┌────────

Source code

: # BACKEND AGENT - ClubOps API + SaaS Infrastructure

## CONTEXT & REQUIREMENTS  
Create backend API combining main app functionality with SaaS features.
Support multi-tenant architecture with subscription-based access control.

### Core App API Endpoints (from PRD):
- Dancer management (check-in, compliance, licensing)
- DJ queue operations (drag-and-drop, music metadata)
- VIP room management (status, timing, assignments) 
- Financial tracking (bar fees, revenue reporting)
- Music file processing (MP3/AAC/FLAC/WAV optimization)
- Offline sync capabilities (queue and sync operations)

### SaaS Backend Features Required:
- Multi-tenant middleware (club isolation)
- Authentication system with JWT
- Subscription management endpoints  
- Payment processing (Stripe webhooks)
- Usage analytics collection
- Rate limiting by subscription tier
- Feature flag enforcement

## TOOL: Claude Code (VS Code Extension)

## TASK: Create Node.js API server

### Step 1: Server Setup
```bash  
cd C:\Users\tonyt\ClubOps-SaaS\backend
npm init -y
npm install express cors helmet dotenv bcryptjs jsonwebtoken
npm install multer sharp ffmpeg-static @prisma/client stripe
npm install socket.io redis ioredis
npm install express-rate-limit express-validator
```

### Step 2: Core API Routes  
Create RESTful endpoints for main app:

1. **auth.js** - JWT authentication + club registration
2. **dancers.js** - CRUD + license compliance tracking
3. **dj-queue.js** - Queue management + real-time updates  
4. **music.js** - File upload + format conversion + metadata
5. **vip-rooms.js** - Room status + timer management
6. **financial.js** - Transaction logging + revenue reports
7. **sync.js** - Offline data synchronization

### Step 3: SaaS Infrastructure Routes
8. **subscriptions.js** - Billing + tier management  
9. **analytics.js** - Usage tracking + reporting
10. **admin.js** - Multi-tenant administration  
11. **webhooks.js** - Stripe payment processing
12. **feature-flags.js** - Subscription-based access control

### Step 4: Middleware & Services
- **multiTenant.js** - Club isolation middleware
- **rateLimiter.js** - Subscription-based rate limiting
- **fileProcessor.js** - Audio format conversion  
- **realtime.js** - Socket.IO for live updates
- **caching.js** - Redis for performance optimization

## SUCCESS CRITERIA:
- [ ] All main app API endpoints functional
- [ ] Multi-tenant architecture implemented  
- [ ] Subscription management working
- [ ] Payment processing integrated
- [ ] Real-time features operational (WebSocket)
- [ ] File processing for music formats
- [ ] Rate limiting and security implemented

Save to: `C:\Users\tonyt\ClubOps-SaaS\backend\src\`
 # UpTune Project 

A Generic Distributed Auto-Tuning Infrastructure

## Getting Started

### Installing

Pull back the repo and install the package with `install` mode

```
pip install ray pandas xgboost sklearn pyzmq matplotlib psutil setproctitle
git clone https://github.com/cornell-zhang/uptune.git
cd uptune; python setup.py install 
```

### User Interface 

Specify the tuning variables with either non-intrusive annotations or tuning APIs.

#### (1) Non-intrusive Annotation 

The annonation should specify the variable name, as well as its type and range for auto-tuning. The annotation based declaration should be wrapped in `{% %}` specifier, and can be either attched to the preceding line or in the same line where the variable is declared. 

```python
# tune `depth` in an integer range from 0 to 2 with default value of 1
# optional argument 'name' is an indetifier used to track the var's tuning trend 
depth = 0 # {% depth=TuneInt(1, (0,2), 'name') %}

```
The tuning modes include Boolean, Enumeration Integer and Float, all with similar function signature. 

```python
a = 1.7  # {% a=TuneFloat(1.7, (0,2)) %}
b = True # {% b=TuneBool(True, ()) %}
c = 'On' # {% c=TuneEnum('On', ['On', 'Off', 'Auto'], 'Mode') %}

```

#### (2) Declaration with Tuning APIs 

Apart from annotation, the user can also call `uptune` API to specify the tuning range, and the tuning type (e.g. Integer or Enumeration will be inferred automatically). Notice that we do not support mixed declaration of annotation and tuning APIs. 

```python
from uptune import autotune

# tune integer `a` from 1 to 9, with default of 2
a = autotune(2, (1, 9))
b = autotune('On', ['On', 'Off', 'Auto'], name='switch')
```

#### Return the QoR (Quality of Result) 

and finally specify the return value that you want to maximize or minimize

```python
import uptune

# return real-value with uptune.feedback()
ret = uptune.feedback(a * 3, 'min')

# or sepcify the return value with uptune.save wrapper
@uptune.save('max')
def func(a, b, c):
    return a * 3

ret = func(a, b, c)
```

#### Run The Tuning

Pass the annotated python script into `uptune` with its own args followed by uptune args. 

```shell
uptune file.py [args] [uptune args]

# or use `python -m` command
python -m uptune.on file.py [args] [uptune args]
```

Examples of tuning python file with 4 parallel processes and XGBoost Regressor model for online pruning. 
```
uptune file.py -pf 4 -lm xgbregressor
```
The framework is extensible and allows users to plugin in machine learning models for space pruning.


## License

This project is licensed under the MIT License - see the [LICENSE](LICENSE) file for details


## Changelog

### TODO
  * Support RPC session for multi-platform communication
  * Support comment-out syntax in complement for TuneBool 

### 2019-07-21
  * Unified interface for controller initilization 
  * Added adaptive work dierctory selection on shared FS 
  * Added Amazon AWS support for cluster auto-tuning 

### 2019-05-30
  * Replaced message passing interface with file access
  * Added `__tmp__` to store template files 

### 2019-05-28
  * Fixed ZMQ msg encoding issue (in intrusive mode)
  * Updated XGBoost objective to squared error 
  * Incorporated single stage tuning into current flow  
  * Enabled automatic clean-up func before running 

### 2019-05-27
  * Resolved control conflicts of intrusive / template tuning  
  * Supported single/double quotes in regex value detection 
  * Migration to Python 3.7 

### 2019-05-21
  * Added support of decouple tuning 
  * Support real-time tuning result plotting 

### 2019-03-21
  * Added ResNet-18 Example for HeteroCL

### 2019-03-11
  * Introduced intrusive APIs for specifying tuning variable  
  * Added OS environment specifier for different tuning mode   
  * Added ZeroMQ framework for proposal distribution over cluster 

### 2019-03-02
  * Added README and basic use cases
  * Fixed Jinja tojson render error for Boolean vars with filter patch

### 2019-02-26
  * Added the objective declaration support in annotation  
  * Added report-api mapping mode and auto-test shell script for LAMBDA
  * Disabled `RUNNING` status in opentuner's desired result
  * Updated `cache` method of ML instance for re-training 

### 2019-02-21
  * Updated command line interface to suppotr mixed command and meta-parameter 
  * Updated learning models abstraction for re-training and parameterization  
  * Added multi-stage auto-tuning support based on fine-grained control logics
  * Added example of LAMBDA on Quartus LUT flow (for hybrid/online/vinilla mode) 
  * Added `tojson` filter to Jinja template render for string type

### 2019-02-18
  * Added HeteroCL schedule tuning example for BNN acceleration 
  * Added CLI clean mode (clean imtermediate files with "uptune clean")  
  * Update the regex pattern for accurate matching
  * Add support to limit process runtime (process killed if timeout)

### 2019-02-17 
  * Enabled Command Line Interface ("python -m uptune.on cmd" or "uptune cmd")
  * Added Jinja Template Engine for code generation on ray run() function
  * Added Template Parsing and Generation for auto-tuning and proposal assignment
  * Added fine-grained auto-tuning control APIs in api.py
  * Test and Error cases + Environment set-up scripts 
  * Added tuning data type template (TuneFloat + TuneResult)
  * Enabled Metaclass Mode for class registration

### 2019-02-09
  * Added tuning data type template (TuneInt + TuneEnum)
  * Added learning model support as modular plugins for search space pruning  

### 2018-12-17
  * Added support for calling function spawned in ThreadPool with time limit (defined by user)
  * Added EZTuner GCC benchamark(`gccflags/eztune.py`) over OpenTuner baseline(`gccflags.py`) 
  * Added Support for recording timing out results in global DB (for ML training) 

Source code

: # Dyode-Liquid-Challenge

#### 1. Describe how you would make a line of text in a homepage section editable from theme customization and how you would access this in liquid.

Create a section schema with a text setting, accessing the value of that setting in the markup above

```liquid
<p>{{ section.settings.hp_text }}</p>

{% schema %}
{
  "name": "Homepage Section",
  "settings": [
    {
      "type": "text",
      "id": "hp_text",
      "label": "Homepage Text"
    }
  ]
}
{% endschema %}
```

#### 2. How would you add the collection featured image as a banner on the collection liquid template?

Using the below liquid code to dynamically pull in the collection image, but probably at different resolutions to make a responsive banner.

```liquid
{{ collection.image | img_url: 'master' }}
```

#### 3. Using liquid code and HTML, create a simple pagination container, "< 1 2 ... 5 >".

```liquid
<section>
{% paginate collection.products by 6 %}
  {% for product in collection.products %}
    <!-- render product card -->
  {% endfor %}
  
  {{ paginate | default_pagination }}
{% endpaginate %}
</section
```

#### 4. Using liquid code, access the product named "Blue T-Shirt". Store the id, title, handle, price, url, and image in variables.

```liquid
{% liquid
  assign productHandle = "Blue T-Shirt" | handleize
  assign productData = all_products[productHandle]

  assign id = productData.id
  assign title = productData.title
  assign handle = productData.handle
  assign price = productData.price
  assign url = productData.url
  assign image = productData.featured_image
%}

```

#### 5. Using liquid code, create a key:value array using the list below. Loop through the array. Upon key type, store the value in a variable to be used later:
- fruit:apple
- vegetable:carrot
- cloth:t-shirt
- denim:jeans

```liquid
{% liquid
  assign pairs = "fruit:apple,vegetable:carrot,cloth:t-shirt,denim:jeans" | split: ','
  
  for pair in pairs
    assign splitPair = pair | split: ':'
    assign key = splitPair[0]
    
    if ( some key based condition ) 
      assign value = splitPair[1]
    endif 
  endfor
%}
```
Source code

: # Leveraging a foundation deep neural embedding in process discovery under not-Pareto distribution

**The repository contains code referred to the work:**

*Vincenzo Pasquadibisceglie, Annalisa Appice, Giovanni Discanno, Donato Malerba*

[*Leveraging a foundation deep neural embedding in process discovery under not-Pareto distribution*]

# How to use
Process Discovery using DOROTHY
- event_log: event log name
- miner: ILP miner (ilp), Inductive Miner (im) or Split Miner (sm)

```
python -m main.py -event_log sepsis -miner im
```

└────────

§ **Your task**: All lines in the data above from the one with "Create a section" through the one with "Discanno, Donato Malerba*" must be repeated exactly, and no others.

§ **Response**:
Create a section schema with a text setting, accessing the value of that setting in the markup above

```liquid
<p>{{ section.settings.hp_text }}</p>

{% schema %}
{
  "name": "Homepage Section",
  "settings": [
    {
      "type": "text",
      "id": "hp_text",
      "label": "Homepage Text"
    }
  ]
}
{% endschema %}
```

#### 2. How would you add the collection featured image as a banner on the collection liquid template?

Using the below liquid code to dynamically pull in the collection image, but probably at different resolutions to make a responsive banner.

```liquid
{{ collection.image | img_url: 'master' }}
```

#### 3. Using liquid code and HTML, create a simple pagination container, "< 1 2 ... 5 >".

```liquid
<section>
{% paginate collection.products by 6 %}
  {% for product in collection.products %}
    <!-- render product card -->
  {% endfor %}
  
  {{ paginate | default_pagination }}
{% endpaginate %}
</section
```

#### 4. Using liquid code, access the product named "Blue T-Shirt". Store the id, title, handle, price, url, and image in variables.

```liquid
{% liquid
  assign productHandle = "Blue T-Shirt" | handleize
  assign productData = all_products[productHandle]

  assign id = productData.id
  assign title = productData.title
  assign handle = productData.handle
  assign price = productData.price
  assign url = productData.url
  assign image = productData.featured_image
%}

```

#### 5. Using liquid code, create a key:value array using the list below. Loop through the array. Upon key type, store the value in a variable to be used later:
- fruit:apple
- vegetable:carrot
- cloth:t-shirt
- denim:jeans

```liquid
{% liquid
  assign pairs = "fruit:apple,vegetable:carrot,cloth:t-shirt,denim:jeans" | split: ','
  
  for pair in pairs
    assign splitPair = pair | split: ':'
    assign key = splitPair[0]
    
    if ( some key based condition ) 
      assign value = splitPair[1]
    endif 
  endfor
%}
```
Source code

: # Leveraging a foundation deep neural embedding in process discovery under not-Pareto distribution

**The repository contains code referred to the work:**

*Vincenzo Pasquadibisceglie, Annalisa Appice, Giovanni Discanno, Donato Malerba*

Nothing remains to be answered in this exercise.